It looks to me that I have A.h included in main.cpp and the constructor and methods are defined in A.h. So what is causing this?
Jan 16, 2012 at 4:32am
Did you compile and link all the .cpp files?
Jan 16, 2012 at 4:40am
I'm new to this. I don't know what you mean by your question. I'm using code::blocks with the GNU GCC Compiler. I'm not sure if that answers your question.

I thought code::blocks does all the compiling and linking for me when I tell it to build.
Also, all the header and cpp files are selected as build targets.
Last edited on Jan 16, 2012 at 4:45am
Jan 16, 2012 at 4:45am
I thought so too. Are all the files in the same project?
Jan 16, 2012 at 4:53am
Yes they are, but just to make sure, I'm going to delete this project and make a new one.

EDIT:

Strange, I made a new empty project and copy and pasted the code into new files. It worked this time.

I suspect this might have been caused somehow due to the fact that the original project was actually an old project that I gutted (deleted all the header and cpp files) and I added this code in without make a brand new project.

Thanks for the idea to make a new project.

Unrelated to the original problem, do you know if this code snippet would keep a pointer in the vector even after the add method goes out of scope?

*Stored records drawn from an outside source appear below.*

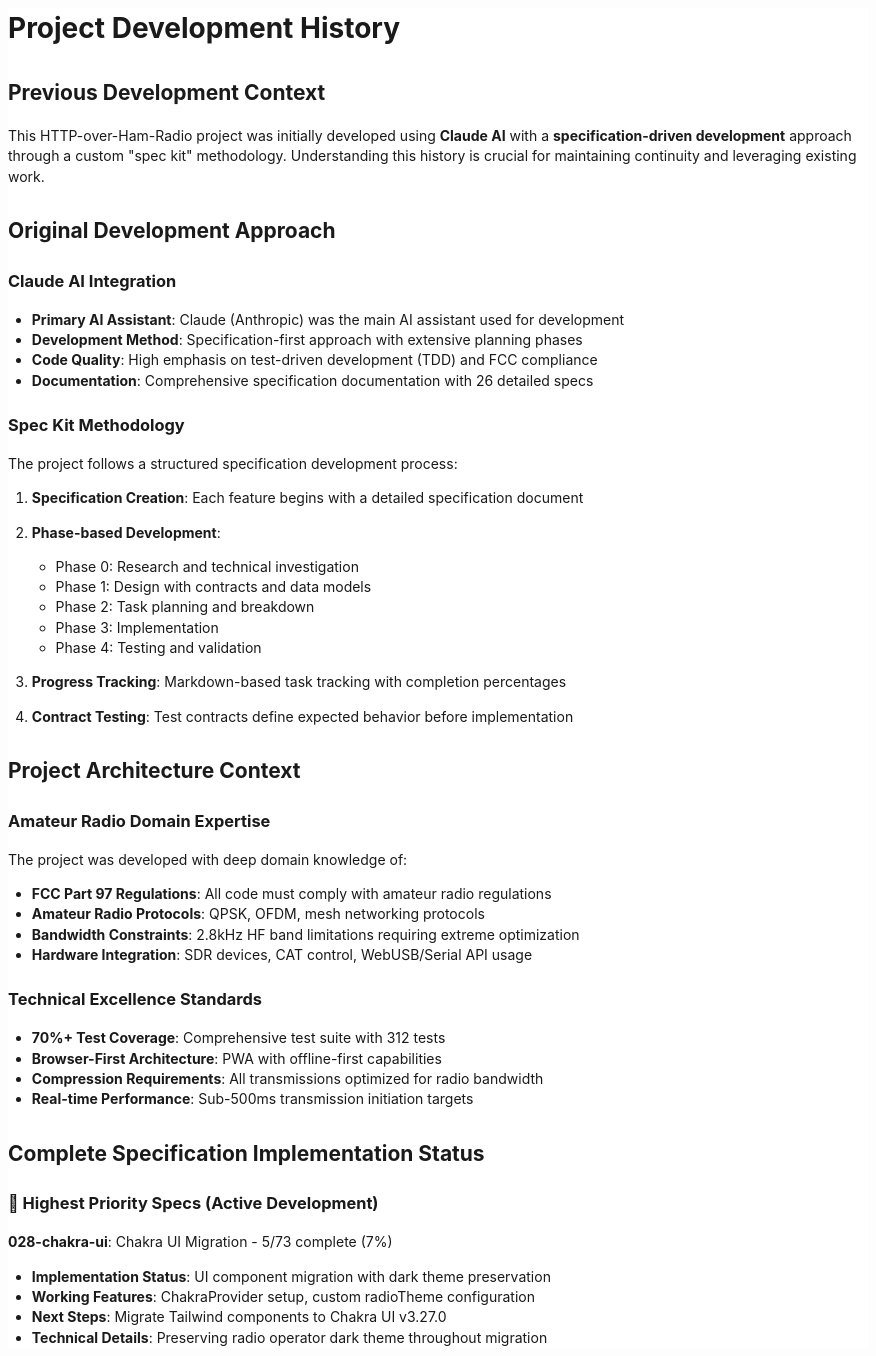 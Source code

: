 # Project Development History

## Previous Development Context

This HTTP-over-Ham-Radio project was initially developed using **Claude AI** with a **specification-driven development** approach through a custom "spec kit" methodology. Understanding this history is crucial for maintaining continuity and leveraging existing work.

## Original Development Approach

### Claude AI Integration
- **Primary AI Assistant**: Claude (Anthropic) was the main AI assistant used for development
- **Development Method**: Specification-first approach with extensive planning phases
- **Code Quality**: High emphasis on test-driven development (TDD) and FCC compliance
- **Documentation**: Comprehensive specification documentation with 26 detailed specs

### Spec Kit Methodology
The project follows a structured specification development process:

1. **Specification Creation**: Each feature begins with a detailed specification document
2. **Phase-based Development**:
   - Phase 0: Research and technical investigation
   - Phase 1: Design with contracts and data models
   - Phase 2: Task planning and breakdown
   - Phase 3: Implementation
   - Phase 4: Testing and validation

3. **Progress Tracking**: Markdown-based task tracking with completion percentages
4. **Contract Testing**: Test contracts define expected behavior before implementation

## Project Architecture Context

### Amateur Radio Domain Expertise
The project was developed with deep domain knowledge of:
- **FCC Part 97 Regulations**: All code must comply with amateur radio regulations
- **Amateur Radio Protocols**: QPSK, OFDM, mesh networking protocols
- **Bandwidth Constraints**: 2.8kHz HF band limitations requiring extreme optimization
- **Hardware Integration**: SDR devices, CAT control, WebUSB/Serial API usage

### Technical Excellence Standards
- **70%+ Test Coverage**: Comprehensive test suite with 312 tests
- **Browser-First Architecture**: PWA with offline-first capabilities
- **Compression Requirements**: All transmissions optimized for radio bandwidth
- **Real-time Performance**: Sub-500ms transmission initiation targets

## Complete Specification Implementation Status

### 🎯 Highest Priority Specs (Active Development)
**028-chakra-ui**: Chakra UI Migration - 5/73 complete (7%)
- **Implementation Status**: UI component migration with dark theme preservation
- **Working Features**: ChakraProvider setup, custom radioTheme configuration
- **Next Steps**: Migrate Tailwind components to Chakra UI v3.27.0
- **Technical Details**: Preserving radio operator dark theme throughout migration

I ran it and it seems that it does keep the pointer. I'm wondering why. The pointer I passed into the add method die when it goes out of scope, so I am guessing that when that pointer got passed into the push_back method, a clone of the pointer was made? When does the pointer inside the vector die?
Last edited on Jan 16, 2012 at 5:06am
Jan 16, 2012 at 3:13pm
Yes the vector will store a copy of the pointer. The pointer will "die" when you delete it or the vector is destructed.